▶ **TASK**
Your answer should hold every line of the records below that contains the string "método".

▶ **INFORMATION GIVEN**

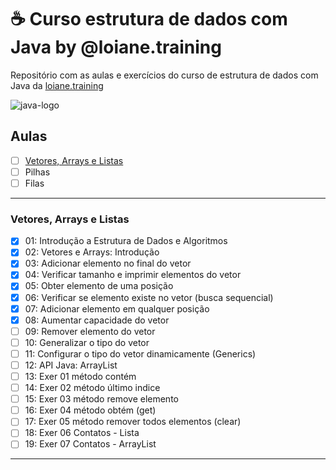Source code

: # ☕ Curso estrutura de dados com Java by @loiane.training
Repositório com as aulas e exercícios do curso de estrutura de dados com Java da [loiane.training](https://loiane.training/curso/estrutura-de-dados)

![java-logo](https://s2.glbimg.com/q-0B1SbZWYgxxnLwsf6dbXgivj4=/696x390/smart/filters:cover():strip_icc()/i.s3.glbimg.com/v1/AUTH_08fbf48bc0524877943fe86e43087e7a/internal_photos/bs/2021/P/f/y52r4ySZWLkJjEhKLhgw/2014-11-14-java-logo.jpg)


## Aulas

- [ ] [Vetores, Arrays e Listas](#vetores-arrays-e-listas)
- [ ] Pilhas
- [ ] Filas

***
<div id="vetores-arrays-e-listas" />

### Vetores, Arrays e Listas

- [x] 01: Introdução a Estrutura de Dados e Algoritmos
- [x] 02: Vetores e Arrays: Introdução
- [x] 03: Adicionar elemento no final do vetor
- [x] 04: Verificar tamanho e imprimir elementos do vetor
- [x] 05: Obter elemento de uma posição
- [x] 06: Verificar se elemento existe no vetor (busca sequencial)
- [x] 07: Adicionar elemento em qualquer posição
- [x] 08: Aumentar capacidade do vetor
- [ ] 09: Remover elemento do vetor
- [ ] 10: Generalizar o tipo do vetor
- [ ] 11: Configurar o tipo do vetor dinamicamente (Generics)
- [ ] 12: API Java: ArrayList
- [ ] 13: Exer 01 método contém
- [ ] 14: Exer 02 método último indice
- [ ] 15: Exer 03 método remove elemento
- [ ] 16: Exer 04 método obtém (get)
- [ ] 17: Exer 05 método remover todos elementos (clear)
- [ ] 18: Exer 06 Contatos - Lista
- [ ] 19: Exer 07 Contatos - ArrayList

***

▶ **ANSWER SPACE**
- [ ] 13: Exer 01 método contém
- [ ] 14: Exer 02 método último indice
- [ ] 15: Exer 03 método remove elemento
- [ ] 16: Exer 04 método obtém (get)
- [ ] 17: Exer 05 método remover todos elementos (clear)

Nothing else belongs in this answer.